COACH RICK BARNES:  It is.  The round robin, oh, boy, it's tough.  You feel like you're in a grinder from January on and you're playing against outstanding teams with some outstanding coaches with a wealth of experience and everybody -- there wasn't a team in our league that didn't get better from start to finish.  But it was a night-in-night-out grind, knowing if you let down, you're going to get beat.  I think every coach in the league would say that.  You better be ready the play every single night.  If you weren't, you're going to lose.  Really, it's just going through that round robin from January up until a week ago, it's tough.  But with that said, I think our guys know we've seen about everything that we can see and we played teams that spread the floor, against size, played the post players.  We've seen a lot of different things.  Now we've got to be able to go out and react to changes, but it goes -- it always goes back to fundamentally you got to respect the game, play the game, and as a group execute.

Q.  Everybody wonders about young players in the tournament for the first time, do they get butterflies and deal with nerves?  Do you ever have to teal with that?
COACH RICK BARNES:  I think it's good.  I think butterflies and nerves.  I think I'd probably be a little concerned if I had a group of guys that didn't get have a little nervousness in them, because I think that, all told you ask any athlete that's played at any high level, they all feel that, whether you want to call it a bit anxious, whatever, but I also think these guys, I'm not going to say they all, because I've seen guys not be able the shake it.  The fact is, you want them -- I think get butterflies.
I know as a coach, you can tell guys that are tuned in, focused in, in terms of the way their approach is.  I think if they were really honest, I think any coach would tell you that from a coaching standpoint, you get butterflies, whatever you want to call it, because this is what you do and you want your guys to be able to respond.  And if you feel that from a player sometimes, you've got to know your player, what can you do to try to jolt them out of it is what you hope and -- I do want them to be a little bit -- I don't want them uptight, but I do want them to be on edge.  That means butterflies or whatever, you do want them on the edge.

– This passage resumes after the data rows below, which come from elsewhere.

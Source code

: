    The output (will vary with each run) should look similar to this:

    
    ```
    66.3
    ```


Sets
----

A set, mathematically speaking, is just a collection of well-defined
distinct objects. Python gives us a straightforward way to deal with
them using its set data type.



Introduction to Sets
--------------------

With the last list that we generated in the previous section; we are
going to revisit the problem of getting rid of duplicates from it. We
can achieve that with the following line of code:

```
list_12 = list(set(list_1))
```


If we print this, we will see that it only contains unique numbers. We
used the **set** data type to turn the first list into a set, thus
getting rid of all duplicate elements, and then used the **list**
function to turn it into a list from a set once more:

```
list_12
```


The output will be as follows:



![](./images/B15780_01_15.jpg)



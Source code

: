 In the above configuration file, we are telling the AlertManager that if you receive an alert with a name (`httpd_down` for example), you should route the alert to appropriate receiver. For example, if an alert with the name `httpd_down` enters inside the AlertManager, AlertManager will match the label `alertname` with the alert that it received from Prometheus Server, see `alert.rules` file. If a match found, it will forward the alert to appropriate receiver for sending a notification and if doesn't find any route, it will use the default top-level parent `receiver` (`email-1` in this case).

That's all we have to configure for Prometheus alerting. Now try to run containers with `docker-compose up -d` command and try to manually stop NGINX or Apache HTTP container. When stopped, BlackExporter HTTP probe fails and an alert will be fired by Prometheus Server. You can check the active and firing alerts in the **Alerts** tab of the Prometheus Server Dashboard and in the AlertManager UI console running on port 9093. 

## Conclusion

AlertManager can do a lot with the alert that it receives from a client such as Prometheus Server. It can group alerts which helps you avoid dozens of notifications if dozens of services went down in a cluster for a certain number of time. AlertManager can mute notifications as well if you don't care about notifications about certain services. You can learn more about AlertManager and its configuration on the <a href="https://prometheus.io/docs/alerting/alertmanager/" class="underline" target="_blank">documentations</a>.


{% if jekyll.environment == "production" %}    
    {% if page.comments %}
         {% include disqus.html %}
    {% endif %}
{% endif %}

Q.  How did it go last week with the killing off the whole day?  You have to do that again.  The game doesn't start till 9:00?  What do you do all day here in Milwaukee?
COACH RICK BARNES:  The same thing.  We're going -- probably give them a couple hours to enjoy the sun.

Q.  You've seen it.  That's good.
COACH RICK BARNES:  Enjoy the sun a little bit, get outside.  Might go play sand volleyball, something like that.  The fact is, I think what's good is they will, if you want the look for -- like they're going to get a chance to watch some of these games early.  That's what they'll want to do. we'll do our normal preparation.  We have a schedule that we follow.
We played great at West Virginia.  The time didn't bother us there.  But I think with this being said, it's going to be exciting to them watching the games that come on before us.  And that's what, if you ask them what they want to do, that's probably what they want to do.

Q.  You seem more understated than you used to be in your wild days at Clemson.  Do you feel like you're less emotional as a coach on the sideline?
COACH RICK BARNES:  Probably more mature.  I don't know I would say less emotional.  I don't think that.  I think I'm -- yeah, I'd say the word is "mature."  I think that I am.  The game has changed so much, too.  One part of that being officiating.  I think if I go back to when I was younger and out of control, always most of it was vented as officiating.
But I do think that the NCAA has worked really hard, I know our league is the best at really officials, and you're more confident that way.  I'm confident.  Again, coaches make mistakes, players make mistakes, officials make mistakes.  There's a lot more accountability across the board.  Thinking back to being younger, it would be probably more emotional was ranting and raving for no reason, really.  So, I'd like to think I've matured a little bit.
THE MODERATOR:  Anything else for Coach?  Thank you.  Good luck tomorrow night.